Trudeau, September 30, 1965
Pierre Trudeau held his philosophy of one Canada and a strong federal government before he became prime minister and he maintained it throughout his political career.
In April 1967, Trudeau became Minister of Justice and within the year, introduced Bill C-150 that led to the decriminalization of homosexuality in the landmark legislation dubbed '1969 Omnibus Bill'. In addition to decriminalizing Homosexuality, the bill also liberalized laws on abortion and reformed the nation's divorce laws.
Trudeau makes an appeal for the decriminalization of 'homosexual acts' performed in private, telling reporters in on a CBC Television clip "there's no place for the state in the bedrooms of the nation." Trudeau goes on to say "what's done in private between adults doesn't concern the Criminal Code."
When Lester Pearson resigned as prime minister in 1968, Trudeau became the next Liberal Party Leader and subsequently called and won the June 1968 election . In addition to the Omnibus Bill, one of the most important bills passed by Trudeau,s government was the Official Languages Act, guaranteeing bilingualism in the civil service.
Further, Trudeau dedicated himself to patriating the Constitution and drafted a Canadian Charter of Rights and Freedoms in 1980. After eighteen months of highly contentious federal-provincial negotiations, consent was finally achieved in 1982, but without the cooperation of Quebec Premier Rene Levesque.
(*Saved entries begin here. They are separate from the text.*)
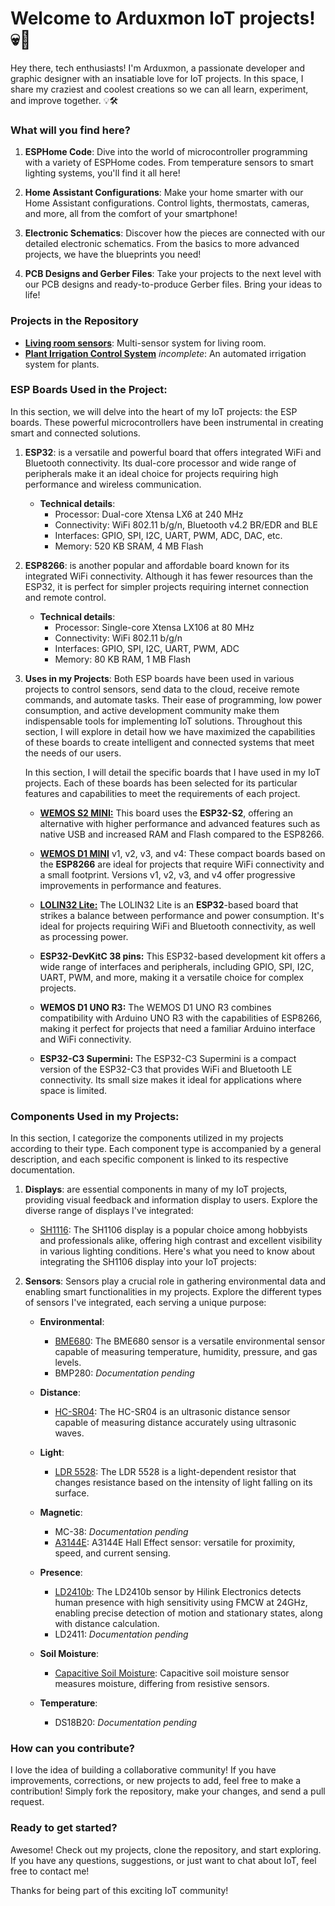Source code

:# Welcome to Arduxmon IoT projects!  💀🌟

Hey there, tech enthusiasts! I'm Arduxmon, a passionate developer and graphic designer with an insatiable love for IoT projects. In this space, I share my craziest and coolest creations so we can all learn, experiment, and improve together. 💡🛠️

### What will you find here?

1. **ESPHome Code**: Dive into the world of microcontroller programming with a variety of ESPHome codes. From temperature sensors to smart lighting systems, you'll find it all here!

2. **Home Assistant Configurations**: Make your home smarter with our Home Assistant configurations. Control lights, thermostats, cameras, and more, all from the comfort of your smartphone!

3. **Electronic Schematics**: Discover how the pieces are connected with our detailed electronic schematics. From the basics to more advanced projects, we have the blueprints you need!

4. **PCB Designs and Gerber Files**: Take your projects to the next level with our PCB designs and ready-to-produce Gerber files. Bring your ideas to life!

### Projects in the Repository

- [**Living room sensors**](Projects/Living%20room%20sensors/README.md): Multi-sensor system for living room.
- [**Plant Irrigation Control System**](Projects/Plant%20irrigation%20control/README.md) _incomplete_: An automated irrigation system for plants.

### ESP Boards Used in the Project:
In this section, we will delve into the heart of my IoT projects: the ESP boards. These powerful microcontrollers have been instrumental in creating smart and connected solutions.

1. **ESP32**: 
is a versatile and powerful board that offers integrated WiFi and Bluetooth connectivity. Its dual-core processor and wide range of peripherals make it an ideal choice for projects requiring high performance and wireless communication.
   - **Technical details**:
     - Processor: Dual-core Xtensa LX6 at 240 MHz
     - Connectivity: WiFi 802.11 b/g/n, Bluetooth v4.2 BR/EDR and BLE
     - Interfaces: GPIO, SPI, I2C, UART, PWM, ADC, DAC, etc.
     - Memory: 520 KB SRAM, 4 MB Flash
2. **ESP8266**: 
is another popular and affordable board known for its integrated WiFi connectivity. Although it has fewer resources than the ESP32, it is perfect for simpler projects requiring internet connection and remote control.
   - **Technical details**:
     - Processor: Single-core Xtensa LX106 at 80 MHz
     - Connectivity: WiFi 802.11 b/g/n
     - Interfaces: GPIO, SPI, I2C, UART, PWM, ADC
     - Memory: 80 KB RAM, 1 MB Flash
3. **Uses in my Projects**:
   Both ESP boards have been used in various projects to control sensors, send data to the cloud, receive remote commands, and automate tasks. Their ease of programming, low power consumption, and active development community make them indispensable tools for implementing IoT solutions. Throughout this section, I will explore in detail how we have maximized the capabilities of these boards to create intelligent and connected systems that meet the needs of our users.

    In this section, I will detail the specific boards that I have used in my IoT projects. Each of these boards has been selected for its particular features and capabilities to meet the requirements of each project.

    - **[WEMOS S2 MINI:](Boards/WEMOS_S2_MINI/README.md)**
      This board uses the **ESP32-S2**, offering an alternative with higher performance and advanced features such as native USB and increased RAM and Flash compared to the ESP8266.

   - **[WEMOS D1 MINI](Boards/WEMOS_D1_MINI/README.md)** v1, v2, v3, and v4:
      These compact boards based on the **ESP8266** are ideal for projects that require WiFi connectivity and a small footprint. Versions v1, v2, v3, and v4 offer progressive improvements in performance and features.

   - **[LOLIN32 Lite:](Boards/LOLIN32_Lite/README.md)**
     The LOLIN32 Lite is an **ESP32**-based board that strikes a balance between performance and power consumption. It's ideal for projects requiring WiFi and Bluetooth connectivity, as well as processing power.

   - **ESP32-DevKitC 38 pins:**
     This ESP32-based development kit offers a wide range of interfaces and peripherals, including GPIO, SPI, I2C, UART, PWM, and more, making it a versatile choice for complex projects.

   - **WEMOS D1 UNO R3:**
   The WEMOS D1 UNO R3 combines compatibility with Arduino UNO R3 with the capabilities of ESP8266, making it perfect for projects that need a familiar Arduino interface and WiFi connectivity.

   - **ESP32-C3 Supermini:**
   The ESP32-C3 Supermini is a compact version of the ESP32-C3 that provides WiFi and Bluetooth LE connectivity. Its small size makes it ideal for applications where space is limited.

### Components Used in my Projects:
In this section, I categorize the components utilized in my projects according to their type. Each component type is accompanied by a general description, and each specific component is linked to its respective documentation.

1. **Displays**: are essential components in many of my IoT projects, providing visual feedback and information display to users. Explore the diverse range of displays I've integrated:

    - [SH1116](Components/Displays/SH1106/README.md): The SH1106 display is a popular choice among hobbyists and professionals alike, offering high contrast and excellent visibility in various lighting conditions. Here's what you need to know about integrating the SH1106 display into your IoT projects:

2. **Sensors**:
   Sensors play a crucial role in gathering environmental data and enabling smart functionalities in my projects. Explore the different types of sensors I've integrated, each serving a unique purpose:

   - **Environmental**:
     - [BME680](Components/Sensors/Environmental/BME680/README.md): The BME680 sensor is a versatile environmental sensor capable of measuring temperature, humidity, pressure, and gas levels.
     - BMP280: *Documentation pending*
     
   - **Distance**:
     - [HC-SR04](Components/Sensors/Distance/HC-SR04/README.md): The HC-SR04 is an ultrasonic distance sensor capable of measuring distance accurately using ultrasonic waves.

   - **Light**:
     - [LDR 5528](Components/Sensors/Light/LDR_5528/README.md): The LDR 5528 is a light-dependent resistor that changes resistance based on the intensity of light falling on its surface.

   - **Magnetic**:
       - MC-38: *Documentation pending*
       - [A3144E](Components/Sensors/Magnetic/A3144E/README.md): A3144E Hall Effect sensor: versatile for proximity, speed, and current sensing.

   - **Presence**:
     - [LD2410b](Components/Sensors/Presence/LD2410b/README.md): The LD2410b sensor by Hilink Electronics detects human presence with high sensitivity using FMCW at 24GHz, enabling precise detection of motion and stationary states, along with distance calculation.
     - LD2411: *Documentation pending*

   - **Soil Moisture**:
       - [Capacitive Soil Moisture](Components/Sensors/Soil%20Moisture/Capacitive%20Soil%20Moisture/README.md): Capacitive soil moisture sensor measures moisture, differing from resistive sensors.

   - **Temperature**:
     - DS18B20: *Documentation pending*

### How can you contribute?

I love the idea of building a collaborative community! If you have improvements, corrections, or new projects to add, feel free to make a contribution! Simply fork the repository, make your changes, and send a pull request.

### Ready to get started?

Awesome! Check out my projects, clone the repository, and start exploring. If you have any questions, suggestions, or just want to chat about IoT, feel free to contact me!

Thanks for being part of this exciting IoT community!

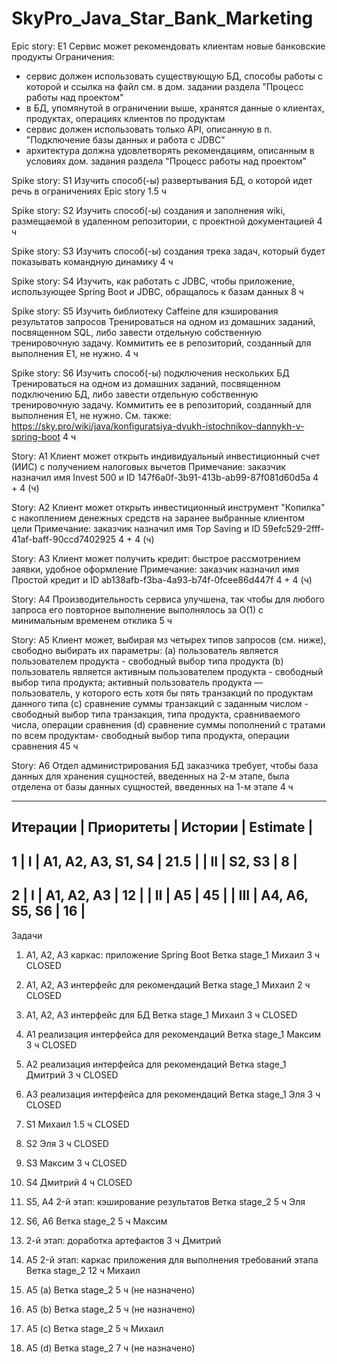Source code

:# SkyPro_Java_Star_Bank_Marketing

Epic story: E1
Сервис может рекомендовать клиентам новые банковские продукты
Ограничения:
- сервис должен использовать существующую БД, способы работы с которой и ссылка на файл см. в дом. задании раздела "Процесс работы над проектом"
- в БД, упомянутой в ограничении выше, хранятся данные о клиентах, продуктах, операциях клиентов по продуктам
- сервис должен использовать только API, описанную в п. "Подключение базы данных и работа с JDBC"
- архитектура должна удовлетворять рекомендациям, описанным в условиях дом. задания раздела "Процесс работы над проектом"

Spike story: S1
Изучить способ(-ы) развертывания БД, о которой идет речь в ограничениях Epic story
1.5 ч

Spike story: S2
Изучить способ(-ы) создания и заполнения wiki, размещаемой в удаленном репозитории, с проектной документацией
4 ч

Spike story: S3
Изучить способ(-ы) создания трека задач, который будет показывать командную динамику
4 ч

Spike story: S4
Изучить, как работать с JDBC, чтобы приложение, использующее Spring Boot и JDBC, обращалось к базам данных
8 ч

Spike story: S5
Изучить библиотеку Caffeine для кэширования результатов запросов
Тренироваться на одном из домашних заданий, посвященном SQL, либо завести отдельную собственную тренировочную задачу. Коммитить ее в репозиторий, созданный для выполнения E1, не нужно.
4 ч

Spike story: S6
Изучить способ(-ы) подключения нескольких БД
Тренироваться на одном из домашних заданий, посвященном подключению БД, либо завести отдельную собственную тренировочную задачу. Коммитить ее в репозиторий, созданный для выполнения E1, не нужно.
См. также: https://sky.pro/wiki/java/konfiguratsiya-dvukh-istochnikov-dannykh-v-spring-boot
4 ч

Story: A1
Клиент может открыть индивидуальный инвестиционный счет (ИИС) с получением налоговых вычетов
Примечание: заказчик назначил имя Invest 500 и ID 147f6a0f-3b91-413b-ab99-87f081d60d5a
4 + 4 (ч)

Story: A2
Клиент может открыть инвестиционный инструмент "Копилка" с накоплением денежных средств на заранее выбранные клиентом цели
Примечание: заказчик назначил имя Top Saving и ID 59efc529-2fff-41af-baff-90ccd7402925
4 + 4 (ч)

Story: A3
Клиент может получить кредит: быстрое рассмотрением заявки, удобное оформление
Примечание: заказчик назначил имя Простой кредит и ID ab138afb-f3ba-4a93-b74f-0fcee86d447f
4 + 4 (ч)

Story: A4
Производительность сервиса улучшена, так чтобы для любого запроса его повторное выполнение выполнялось за O(1) с минимальным временем отклика
5 ч

Story: A5
Клиент может, выбирая мз четырех типов запросов (см. ниже), свободно выбирать их параметры:
(a) пользователь является пользователем продукта - свободный выбор типа продукта
(b) пользователь является активным пользователем продукта - свободный выбор типа продукта; активный пользователь продукта — пользователь, у которого есть хотя бы пять транзакций по продуктам данного типа
(c) сравнение суммы транзакций с заданным числом - свободный выбор типа транзакция, типа продукта, сравниваемого числа, операции сравнения
(d) сравнение суммы пополнений с тратами по всем продуктам- свободный выбор типа продукта, операции сравнения
45 ч

Story: A6
Отдел администрирования БД заказчика требует, чтобы база данных для хранения сущностей, введенных на 2-м этапе, была отделена от базы данных сущностей, введенных на 1-м этапе
4 ч

-------------------------------------------------------------
 Итерации   | Приоритеты  | Истории             | Estimate  |
-------------------------------------------------------------
 1          | I           | A1, A2, A3, S1, S4  | 21.5      |
            | II          | S2, S3              | 8         |
-------------------------------------------------------------
 2          | I           | A1, A2, A3          | 12        |
            | II          | A5                  | 45        |
            | III         | A4, A6, S5, S6      | 16        |
-------------------------------------------------------------

Задачи

1. A1, A2, A3
каркас: приложение Spring Boot
Ветка stage_1
Михаил
3 ч
CLOSED

2. A1, A2, A3
интерфейс для рекомендаций
Ветка stage_1
Михаил
2 ч
CLOSED

3. A1, A2, A3
интерфейс для БД
Ветка stage_1
Михаил
3 ч
CLOSED

4. A1
реализация интерфейса для рекомендаций
Ветка stage_1
Максим
3 ч
CLOSED

5. A2
реализация интерфейса для рекомендаций
Ветка stage_1
Дмитрий
3 ч
CLOSED

6. A3
реализация интерфейса для рекомендаций
Ветка stage_1
Эля
3 ч
CLOSED

7. S1
Михаил
1.5 ч
CLOSED

8. S2
Эля
3 ч
CLOSED

9. S3
Максим
3 ч
CLOSED

10. S4
Дмитрий
4 ч
CLOSED

11. S5, A4
2-й этап: кэширование результатов
Ветка stage_2
5 ч
Эля

12. S6, A6
Ветка stage_2
5 ч
Максим

13. 2-й этап: доработка артефактов
3 ч
Дмитрий

14. A5
2-й этап: каркас приложения для выполнения требований этапа
Ветка stage_2
12 ч
Михаил

15. A5 (a)
Ветка stage_2
5 ч
(не назначено)

16. A5 (b)
Ветка stage_2
5 ч
(не назначено)

16. A5 (c)
Ветка stage_2
5 ч
Михаил

17. A5 (d)
Ветка stage_2
7 ч
(не назначено)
In a ceremony on Parliament Hill, the Queen signed Canada,s new Constitution Act on April 17, 1982.
Having accomplished his goal of strengthening Canadian federalism, Trudeau turned his attention to international affairs, campaigning for world peace and improving the relationship between the industrialized nations and Third World countries.
After a total of sixteen years as prime minister, he resigned from politics in 1984. He returned to practicing law, travelled extensively and published his memoirs. His death on September 28, 2000, just short of his eighty-first birthday, prompted an outpouring of grief and tributes from across the country.